Records supplied:
'''

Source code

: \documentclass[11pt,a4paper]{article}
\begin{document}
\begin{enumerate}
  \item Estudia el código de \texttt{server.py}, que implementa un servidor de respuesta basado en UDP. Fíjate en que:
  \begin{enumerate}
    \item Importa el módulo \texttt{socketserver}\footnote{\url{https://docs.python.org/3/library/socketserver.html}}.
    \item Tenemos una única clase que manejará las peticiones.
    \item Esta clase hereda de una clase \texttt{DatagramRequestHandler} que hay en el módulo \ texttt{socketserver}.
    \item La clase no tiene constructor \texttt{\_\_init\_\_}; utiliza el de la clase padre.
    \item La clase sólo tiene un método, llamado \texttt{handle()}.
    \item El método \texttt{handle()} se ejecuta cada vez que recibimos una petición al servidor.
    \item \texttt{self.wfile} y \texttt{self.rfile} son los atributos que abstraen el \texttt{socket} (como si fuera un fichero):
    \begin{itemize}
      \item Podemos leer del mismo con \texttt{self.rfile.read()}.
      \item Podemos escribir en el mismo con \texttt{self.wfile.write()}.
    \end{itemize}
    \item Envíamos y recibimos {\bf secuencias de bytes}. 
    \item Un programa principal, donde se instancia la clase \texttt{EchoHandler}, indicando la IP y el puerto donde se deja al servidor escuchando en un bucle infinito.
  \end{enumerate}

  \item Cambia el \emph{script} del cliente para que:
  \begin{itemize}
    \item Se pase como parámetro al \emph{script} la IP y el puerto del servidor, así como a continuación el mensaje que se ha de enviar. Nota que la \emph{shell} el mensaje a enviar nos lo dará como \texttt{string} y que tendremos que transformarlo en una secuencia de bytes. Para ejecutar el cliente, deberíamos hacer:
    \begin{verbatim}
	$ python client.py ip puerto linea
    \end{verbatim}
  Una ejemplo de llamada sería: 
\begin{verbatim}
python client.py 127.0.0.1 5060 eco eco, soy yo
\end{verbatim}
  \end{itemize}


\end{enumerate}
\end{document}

'''
'''

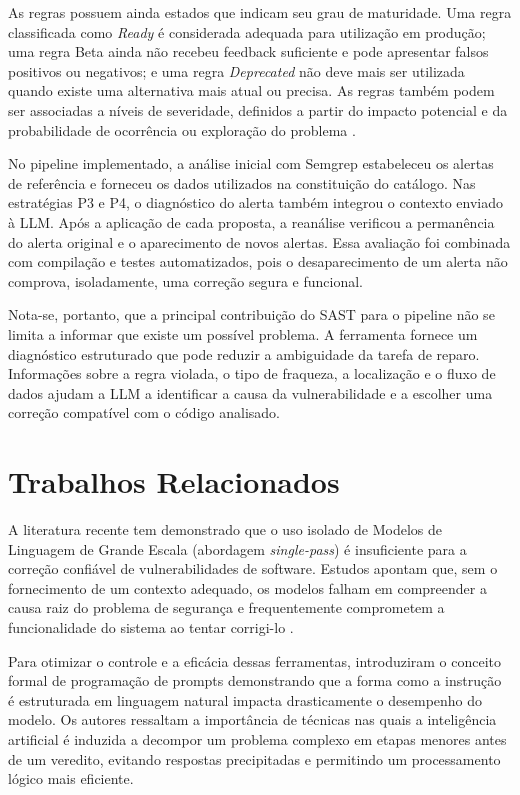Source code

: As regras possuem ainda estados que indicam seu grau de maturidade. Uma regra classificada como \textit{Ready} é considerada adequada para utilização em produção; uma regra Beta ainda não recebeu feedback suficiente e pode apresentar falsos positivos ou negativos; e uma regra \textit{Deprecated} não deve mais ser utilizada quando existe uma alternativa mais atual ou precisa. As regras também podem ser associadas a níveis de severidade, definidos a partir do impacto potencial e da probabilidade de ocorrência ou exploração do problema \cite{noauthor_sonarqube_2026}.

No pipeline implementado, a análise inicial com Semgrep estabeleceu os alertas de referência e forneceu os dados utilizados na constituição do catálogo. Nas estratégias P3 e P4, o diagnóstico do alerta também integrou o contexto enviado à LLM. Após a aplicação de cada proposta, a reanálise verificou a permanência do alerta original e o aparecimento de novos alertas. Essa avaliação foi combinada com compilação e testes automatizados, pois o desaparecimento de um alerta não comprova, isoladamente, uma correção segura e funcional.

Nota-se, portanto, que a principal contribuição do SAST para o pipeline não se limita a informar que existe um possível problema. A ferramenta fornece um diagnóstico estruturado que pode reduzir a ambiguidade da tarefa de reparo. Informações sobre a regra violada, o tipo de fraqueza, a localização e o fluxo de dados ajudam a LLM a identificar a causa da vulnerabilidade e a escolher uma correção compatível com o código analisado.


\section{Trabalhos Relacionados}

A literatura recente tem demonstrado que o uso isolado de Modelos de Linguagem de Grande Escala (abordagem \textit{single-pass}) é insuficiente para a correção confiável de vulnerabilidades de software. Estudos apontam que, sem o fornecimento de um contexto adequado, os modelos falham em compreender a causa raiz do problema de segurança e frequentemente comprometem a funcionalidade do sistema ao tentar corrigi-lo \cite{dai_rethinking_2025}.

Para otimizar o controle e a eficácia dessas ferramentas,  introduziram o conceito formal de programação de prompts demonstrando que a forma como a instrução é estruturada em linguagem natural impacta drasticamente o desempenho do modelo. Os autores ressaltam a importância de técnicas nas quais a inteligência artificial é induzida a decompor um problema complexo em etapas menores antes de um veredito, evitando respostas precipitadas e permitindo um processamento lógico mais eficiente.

'''
'''

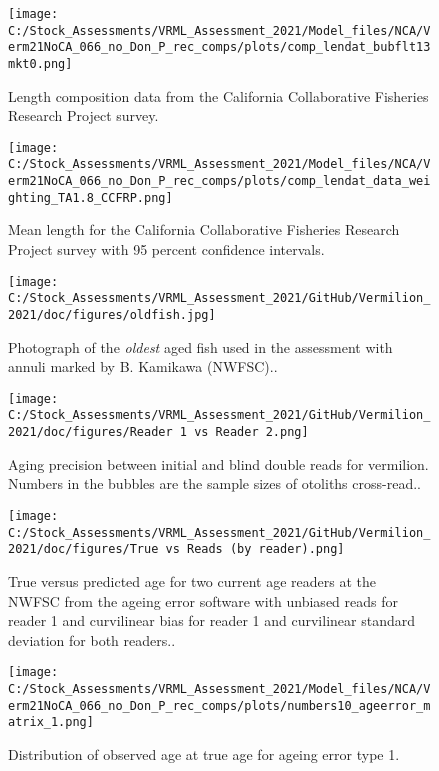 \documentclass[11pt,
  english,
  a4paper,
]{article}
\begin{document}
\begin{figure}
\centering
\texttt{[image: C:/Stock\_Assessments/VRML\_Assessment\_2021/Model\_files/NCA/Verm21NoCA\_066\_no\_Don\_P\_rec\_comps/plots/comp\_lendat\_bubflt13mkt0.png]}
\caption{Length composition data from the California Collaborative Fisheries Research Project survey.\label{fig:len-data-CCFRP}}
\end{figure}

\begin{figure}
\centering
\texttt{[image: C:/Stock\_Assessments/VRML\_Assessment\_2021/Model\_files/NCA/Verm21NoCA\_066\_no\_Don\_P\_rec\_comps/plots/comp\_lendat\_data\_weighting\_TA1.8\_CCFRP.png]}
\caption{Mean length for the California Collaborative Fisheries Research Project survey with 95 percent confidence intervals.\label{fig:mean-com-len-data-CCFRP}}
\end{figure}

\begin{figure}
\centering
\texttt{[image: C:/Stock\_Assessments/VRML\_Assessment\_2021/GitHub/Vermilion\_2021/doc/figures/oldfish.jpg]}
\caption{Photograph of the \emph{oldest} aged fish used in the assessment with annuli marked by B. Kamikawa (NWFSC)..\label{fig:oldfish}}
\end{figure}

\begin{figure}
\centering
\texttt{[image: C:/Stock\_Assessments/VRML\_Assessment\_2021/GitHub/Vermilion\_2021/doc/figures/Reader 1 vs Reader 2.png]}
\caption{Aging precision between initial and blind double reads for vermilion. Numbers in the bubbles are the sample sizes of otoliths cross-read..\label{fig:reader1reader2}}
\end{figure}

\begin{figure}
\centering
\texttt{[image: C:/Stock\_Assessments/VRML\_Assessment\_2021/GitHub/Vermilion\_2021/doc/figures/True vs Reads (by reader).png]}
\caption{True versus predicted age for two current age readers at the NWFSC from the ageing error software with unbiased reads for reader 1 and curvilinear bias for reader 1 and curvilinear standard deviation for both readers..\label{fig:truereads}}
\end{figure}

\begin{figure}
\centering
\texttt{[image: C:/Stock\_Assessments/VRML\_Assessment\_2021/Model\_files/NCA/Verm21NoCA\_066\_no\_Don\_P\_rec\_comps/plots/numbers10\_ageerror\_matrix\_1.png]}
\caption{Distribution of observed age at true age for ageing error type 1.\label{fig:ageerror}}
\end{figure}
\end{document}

'''

What is needed: An exact copy of the lines above, from the one containing "Estudia el código" through the one containing "Esta clase hereda", is the whole of the answer.

Result for this task:
  \item Estudia el código de \texttt{server.py}, que implementa un servidor de respuesta basado en UDP. Fíjate en que:
  \begin{enumerate}
    \item Importa el módulo \texttt{socketserver}\footnote{\url{https://docs.python.org/3/library/socketserver.html}}.
    \item Tenemos una única clase que manejará las peticiones.
    \item Esta clase hereda de una clase \texttt{DatagramRequestHandler} que hay en el módulo \ texttt{socketserver}.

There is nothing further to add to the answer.